- The Washington Times - Wednesday, July 2, 2008

Sen. Barack Obama promised Tuesday to embrace, but revamp, President Bush’s faith-based initiative, in a move to the center as he courts religious voters but one that risks offending liberal voters who opposed the creation as a First Amendment encroachment.

“I believe that change comes not from the top down, but from the bottom up, and few are closer to the people than our churches, synagogues, temples and mosques,” Mr. Obama said during a campaign stop at a food bank and clothes charity run by Eastside Community Ministry in Zanesville, Ohio.

Cognizant of the pitfalls that he faced with liberal voters, Mr. Obama treaded carefully on the church-state divide. He acknowledged that “there are some who bristle at the notion that faith has a place in the public square.”

“Now, make no mistake, as someone who used to teach constitutional law, I believe deeply in the separation of church and state,” Mr. Obama said. “But I don’t believe this partnership will endanger that idea, so long as we follow a few basic principles.”

Mr. Obama reminded voters that President Clinton and Vice President Al Gore backed the concept, although it was Mr. Bush who created the White House Office of Faith-Based and Community Initiatives.

The presumptive Democratic presidential nominee said the Bush administration “never fulfilled its promise” because the White House underfunded and politicized the program.

“I’m not saying that faith-based groups are an alternative to government or secular nonprofits, and I’m not saying that they’re somehow better at lifting people up,” Mr. Obama said. “What I’m saying is that we all have to work together - Christian and Jew, Hindu and Muslim, believer and nonbeliever alike - to meet the challenges of the 21st century.”

The Bush administration program permits religious organizations receiving grants to hire from within their faith communities.

Mr. Obama said he wants renewed spending on faith-based initiatives, which he said he would call the Council for Faith-Based and Neighborhood Partnerships and would provide federal grants to groups that provide social services, such as feeding the poor or helping reintegrate parolees.
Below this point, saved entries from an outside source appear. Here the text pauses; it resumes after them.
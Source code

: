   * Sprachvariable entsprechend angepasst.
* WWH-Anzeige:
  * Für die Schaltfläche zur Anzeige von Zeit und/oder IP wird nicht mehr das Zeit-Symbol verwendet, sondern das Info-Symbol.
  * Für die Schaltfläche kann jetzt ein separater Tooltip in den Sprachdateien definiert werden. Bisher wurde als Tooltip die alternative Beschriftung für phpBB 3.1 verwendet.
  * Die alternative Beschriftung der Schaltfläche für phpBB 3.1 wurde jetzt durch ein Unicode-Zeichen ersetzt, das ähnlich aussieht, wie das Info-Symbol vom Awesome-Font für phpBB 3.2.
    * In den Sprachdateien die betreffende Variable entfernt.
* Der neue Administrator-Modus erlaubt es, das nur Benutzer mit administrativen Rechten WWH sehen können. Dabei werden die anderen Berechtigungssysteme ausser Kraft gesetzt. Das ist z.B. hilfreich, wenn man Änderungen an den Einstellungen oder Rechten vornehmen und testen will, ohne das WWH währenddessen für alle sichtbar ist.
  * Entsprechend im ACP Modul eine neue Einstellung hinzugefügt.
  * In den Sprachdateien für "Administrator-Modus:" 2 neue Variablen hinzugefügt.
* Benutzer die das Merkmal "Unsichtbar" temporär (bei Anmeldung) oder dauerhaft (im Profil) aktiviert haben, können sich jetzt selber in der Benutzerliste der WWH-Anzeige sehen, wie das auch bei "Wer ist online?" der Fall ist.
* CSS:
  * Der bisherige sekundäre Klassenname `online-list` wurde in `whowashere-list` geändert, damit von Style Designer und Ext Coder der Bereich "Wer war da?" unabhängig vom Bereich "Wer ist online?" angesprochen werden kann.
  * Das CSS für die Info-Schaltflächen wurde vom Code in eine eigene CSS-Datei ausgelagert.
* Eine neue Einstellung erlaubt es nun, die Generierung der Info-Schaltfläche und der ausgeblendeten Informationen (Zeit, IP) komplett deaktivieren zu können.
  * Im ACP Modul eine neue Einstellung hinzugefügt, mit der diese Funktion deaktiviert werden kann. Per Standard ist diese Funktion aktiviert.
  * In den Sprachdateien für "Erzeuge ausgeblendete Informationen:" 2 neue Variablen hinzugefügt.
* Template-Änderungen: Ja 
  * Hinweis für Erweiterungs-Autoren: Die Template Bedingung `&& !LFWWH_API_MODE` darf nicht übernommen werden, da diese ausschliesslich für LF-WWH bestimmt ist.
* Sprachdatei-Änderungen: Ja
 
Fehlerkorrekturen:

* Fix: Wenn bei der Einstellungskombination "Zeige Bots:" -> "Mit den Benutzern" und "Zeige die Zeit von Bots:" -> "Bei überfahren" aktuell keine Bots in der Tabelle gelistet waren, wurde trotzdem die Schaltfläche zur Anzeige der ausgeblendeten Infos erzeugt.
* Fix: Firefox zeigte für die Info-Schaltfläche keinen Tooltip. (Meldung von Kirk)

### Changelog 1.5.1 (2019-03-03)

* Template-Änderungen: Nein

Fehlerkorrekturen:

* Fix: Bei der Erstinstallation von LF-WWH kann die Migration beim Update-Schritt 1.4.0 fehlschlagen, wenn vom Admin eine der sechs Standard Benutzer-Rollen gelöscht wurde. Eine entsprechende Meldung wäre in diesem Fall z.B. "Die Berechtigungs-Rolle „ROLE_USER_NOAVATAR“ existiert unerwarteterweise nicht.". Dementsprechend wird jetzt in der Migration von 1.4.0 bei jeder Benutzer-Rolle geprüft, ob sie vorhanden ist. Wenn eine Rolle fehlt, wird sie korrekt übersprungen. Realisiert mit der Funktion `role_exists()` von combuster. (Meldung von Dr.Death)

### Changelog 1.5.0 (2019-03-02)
His program would bar churches and other groups from using federal dollars to proselytize to clients or for any other religious purposes, and would prohibit grant recipients from religious discrimination in hiring workers or selecting clients, he said.

Across the border in Indiana, presumptive Republican nominee Sen. John McCain said that as president he, too, would welcome help of faith-based groups, particularly in the thorny task of helping hundreds of thousands of felons integrate into society as their prison terms end.

“Many will need job training, a place to live, mentors, family counseling and much more. Beyond government, there are churches and community groups all across our country that stand ready to help even more,” Mr. McCain told the National Sheriff’s Association’s annual conference in Indianapolis.

The Republican told the sheriffs that he also will fight for better judges and called last week’s Supreme Court ruling overturning a law allowing the death penalty for child rape “jarring” and “one more obstacle to the work of law enforcement.”

Last week, Mr. Obama said he disagreed with the child rape ruling, but Mr. McCain said that if the Democrat wins the White House, the nation should expect more decisions like that: “Why is it that the majority includes the same justices he usually holds out as the models for future nominations? My opponent may not care for this particular decision, but it was exactly the kind of opinion we could expect from an Obama court.”

After speaking at the conference, Mr. McCain flew to Colombia, where he is expected to tout free trade and praise the country for its efforts to control the flow of drugs to the U.S.

Mr. Obama announced his faith-based agenda in the swing state of Ohio, where he fared poorly with religious voters and lost the Democratic primary to Sen. Hillary Rodham Clinton 54 percent to 44 percent. Catholics and Protestants, who made up about 55 percent of Democratic primary voters in Ohio, picked Mrs. Clinton 62 percent to 36 percent, an MSNBC exit poll showed.

Mr. Obama edged out Mrs. Clinton among other Christian voters 54 percent to 46 percent and among voters without religious affiliation 52 percent to 45 percent, according to the exit poll.

“The fact is, the challenges we face today - from saving our planet to ending poverty - are simply too big for government to solve alone,” he said Tuesday. “We need all hands on deck.”